Thank you for that explanation.  I did seem to have confusion as to when
the qrunners cache and/or update these config.pck files and when the
add/remove_members commands did as well.  There seemed to be some sort of
conflict between the two.

[...]

>>> The post at
>>> <->
>>> contains a "stress test" that will probably reproduce the problem.
>>
>> Correct.  Only one subscriber was subscribed to each test list.  Keep in
>> mind that in the stress test given if you use a sleep counter of 5 with
>> 6
>> lists, that means you're waiting _30 seconds_ before the next add_member
>> command is run for that list (I'm assume the timing issue is per-list,
>> not
>> per run of add_members).  Even if you set the timer down to 1 that's a 6
>> second sleep.  This shouldn't effect a cache that we're comparing for
>> the
>> given second.  Anyway, my script ran fine with the 5 second sleep (30
>> seconds per list add), but showed discrepancies with a 3 second sleep.
>
>
> So you are adding 'sleep' commands after each add_members?

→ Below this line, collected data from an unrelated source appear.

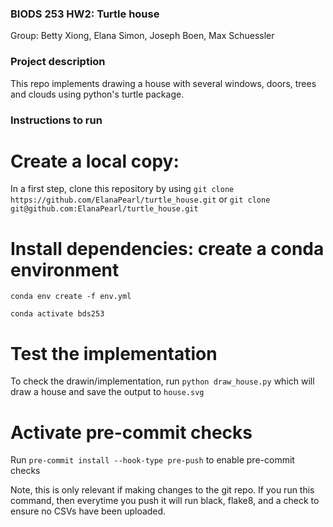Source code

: ### BIODS 253 HW2: Turtle house
Group: Betty Xiong, Elana Simon, Joseph Boen, Max Schuessler

### Project description
This repo implements drawing a house with several windows, doors, trees and clouds using python's turtle package.

### Instructions to run

# Create a local copy:
In a first step, clone this repository by using
`git clone https://github.com/ElanaPearl/turtle_house.git` or `git clone git@github.com:ElanaPearl/turtle_house.git`

# Install dependencies: create a conda environment
`conda env create -f env.yml`

`conda activate bds253`

# Test the implementation
To check the drawin/implementation, run `python draw_house.py` which will draw a house and save the output to `house.svg`

# Activate pre-commit checks
Run `pre-commit install --hook-type pre-push` to enable pre-commit checks

Note, this is only relevant if making changes to the git repo. If you run this command, then everytime you push it will run black, flake8, and a check to ensure no CSVs have been uploaded.

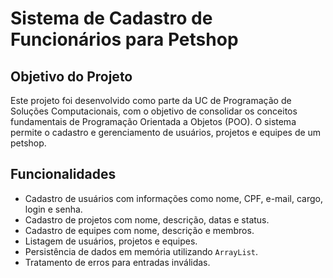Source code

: # Sistema de Cadastro de Funcionários para Petshop

## Objetivo do Projeto
Este projeto foi desenvolvido como parte da UC de Programação de Soluções Computacionais, com o objetivo de consolidar os conceitos fundamentais de Programação Orientada a Objetos (POO). O sistema permite o cadastro e gerenciamento de usuários, projetos e equipes de um petshop.

## Funcionalidades
- Cadastro de usuários com informações como nome, CPF, e-mail, cargo, login e senha.
- Cadastro de projetos com nome, descrição, datas e status.
- Cadastro de equipes com nome, descrição e membros.
- Listagem de usuários, projetos e equipes.
- Persistência de dados em memória utilizando `ArrayList`.
- Tratamento de erros para entradas inválidas.
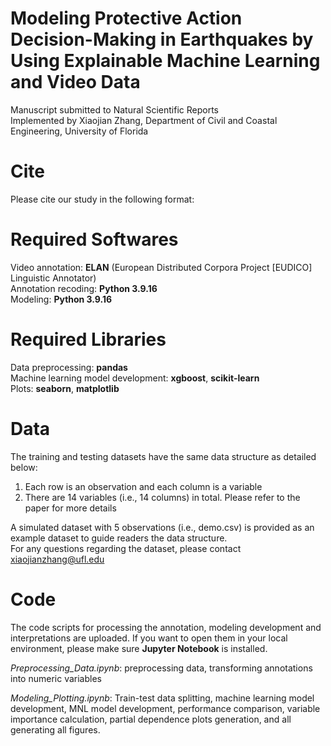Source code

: # Modeling Protective Action Decision-Making in Earthquakes by Using Explainable Machine Learning and Video Data
Manuscript submitted to Natural Scientific Reports  
Implemented by Xiaojian Zhang, Department of Civil and Coastal Engineering, University of Florida

# Cite
Please cite our study in the following format:  

# Required Softwares

Video annotation: **ELAN** (European Distributed Corpora Project [EUDICO] Linguistic Annotator)  
Annotation recoding: **Python 3.9.16**  
Modeling: **Python 3.9.16**  

# Required Libraries

Data preprocessing: **pandas**  
Machine learning model development: **xgboost**, **scikit-learn**  
Plots: **seaborn**, **matplotlib**

# Data

The training and testing datasets have the same data structure as detailed below:  
1. Each row is an observation and each column is a variable  
2. There are 14 variables (i.e., 14 columns) in total. Please refer to the paper for more details  

A simulated dataset with 5 observations (i.e., demo.csv) is provided as an example dataset to guide readers the data structure.  
For any questions regarding the dataset, please contact xiaojianzhang@ufl.edu  

# Code

The code scripts for processing the annotation, modeling development and interpretations are uploaded. If you want to open them in your local environment, please make sure **Jupyter Notebook** is installed.  

_Preprocessing_Data.ipynb_: preprocessing data, transforming annotations into numeric variables  

_Modeling_Plotting.ipynb_: Train-test data splitting, machine learning model development, MNL model development, performance comparison, variable importance calculation, partial dependence plots generation, and all generating all figures.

Yes I was.  Without a sleep in between add_member calls, it was failing
for ~50% of the calls to add_members.  With a 5 second sleep it would tend
to work most of the time.

> I'm not sure what you're doing. Is there a different test elsewhere in
> the thread?

See my updated stress test that I sent you in my last email.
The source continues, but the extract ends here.